Frans en Tiny vertellen enthousiast over de verhouding tussen jong en oud toen zij zelf jong waren: ‘Wij (ouderen) hadden vroeger geen contact met ouderen. Er was toen al een gigantische generatiekloof. De kloof tussen jongeren en ouderen is dus niet alleen van deze tijd, deze kloof is er altijd al geweest. De kloof wordt in stand gehouden door het gebruik van woorden als ‘vroeger’, ‘toen ik jong was’ en meer van dat soort referenties naar de eigen tijd’. Kobo oppert dat opvoeding er ook mee te maken heeft. Ouders leren hun kinderen dat oude mensen niets meer kunnen, en dus vormen jongeren een beeld van ouderen als mensen die niets meer kunnen en willen. Iedereen is het erover eens dat over jongeren net zo goed veel negatieve verhalen en programma’s op TV zijn die hen op een verkeerde manier onder de aandacht brengen. Denk maar aan ‘Oh Oh Cherso’. Er zijn weinig ‘goede’ tieners op televisie te zien. Ilsa stelt dat zij hierdoor extra druk voelt om te bewijzen dat die er wel zijn. Ze voelt dat ze zich moet verdedigen door te vertellen dat ze wel de krant leest, veel studeert en ambities heeft.
‘Jongeren vinden dat ouderen saai zijn’, zo luidt onze derde en laatste stelling. Kobo deelt zijn opvatting dat doordat hij ouderen respecteert hij niet samen met hen op hetzelfde niveau staat. Er zijn veel dingen die hij niet in de buurt van ouderen zou doen. Hij zou bijvoorbeeld geen blowtje opsteken als hij bij de tramhalte naast een oudere staat, maar zou dat wel doen naast leeftijdsgenoten.

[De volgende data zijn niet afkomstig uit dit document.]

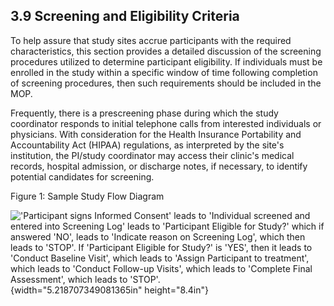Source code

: ## 3.9 Screening and Eligibility Criteria

To help assure that study sites accrue participants with the required
characteristics, this section provides a detailed discussion of the
screening procedures utilized to determine participant eligibility. If
individuals must be enrolled in the study within a specific window of
time following completion of screening procedures, then such
requirements should be included in the MOP.

Frequently, there is a prescreening phase during which the study
coordinator responds to initial telephone calls from interested
individuals or physicians. With consideration for the Health Insurance
Portability and Accountability Act (HIPAA) regulations, as interpreted
by the site's institution, the PI/study coordinator may access their
clinic's medical records, hospital admission, or discharge notes, if
necessary, to identify potential candidates for screening.

Figure 1: Sample Study Flow Diagram

![\'Participant signs Informed Consent\' leads to \'Individual screened
and entered into Screening Log\' leads to \'Participant Eligible for
Study?\' which if answered \'NO\', leads to \'Indicate reason on
Screening Log\', which then leads to \'STOP\'. If \'Participant Eligible
for Study?\' is \'YES\', then it leads to \'Conduct Baseline Visit\',
which leads to \'Assign Participant to treatment\', which leads to
\'Conduct Follow-up Visits\', which leads to \'Complete Final
Assessment\', which leads to
\'STOP\'.](media/image1.jpeg){width="5.218707349081365in"
height="8.4in"}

‘Jongeren vormen veelal hun beeld naar aanleiding van programma’s zoals omroep MAX’, legt Ilsa uit. ‘Ouderen zijn alleen, eenzaam, zitten in een verzorgingshuis en je ziet ze niet zoveel lachen.’ Dit klopt, in de media zijn er vooral twee beelden te zien: de Zwitserleven ouderen en de ouderen die niets meer kunnen. Geen van beiden zet een reëel beeld neer van de gemiddelde 75-plusser, die vaak nog heel actief is, zoals Tiny en Frans.
Na ruim twee uur met elkaar gesproken te hebben, hebben we het gesprek afgesloten. Tijdens de evaluatie gaf iedereen te kennen het heel leuk gevonden te hebben. Dit was te merken, want zelfs na het afsluiten bleef iedereen nog even hangen… Er moesten toch nog wat woorden van de lippen over dit onderwerp, er valt veel over te zeggen. Het enthousiasme dat is losgemaakt was ook te merken aan het feit dat we een aantal dagen na de bijeenkomst een bericht kregen van Tiny waarin ze nog wat aanvullingen had op wat er tijdens de bijeenkomst gezegd was en al onderwerpen aandroeg voor de volgende bijeenkomst.
Frans, Tiny, Kobo en Ilsa hebben ons verrast met nieuwe opvattingen en sommige van onze aannames zijn bevestigd. We hebben ervan genoten dat we zoveel van elkaar kunnen leren en kijken al uit naar de volgende bijeenkomst in juni!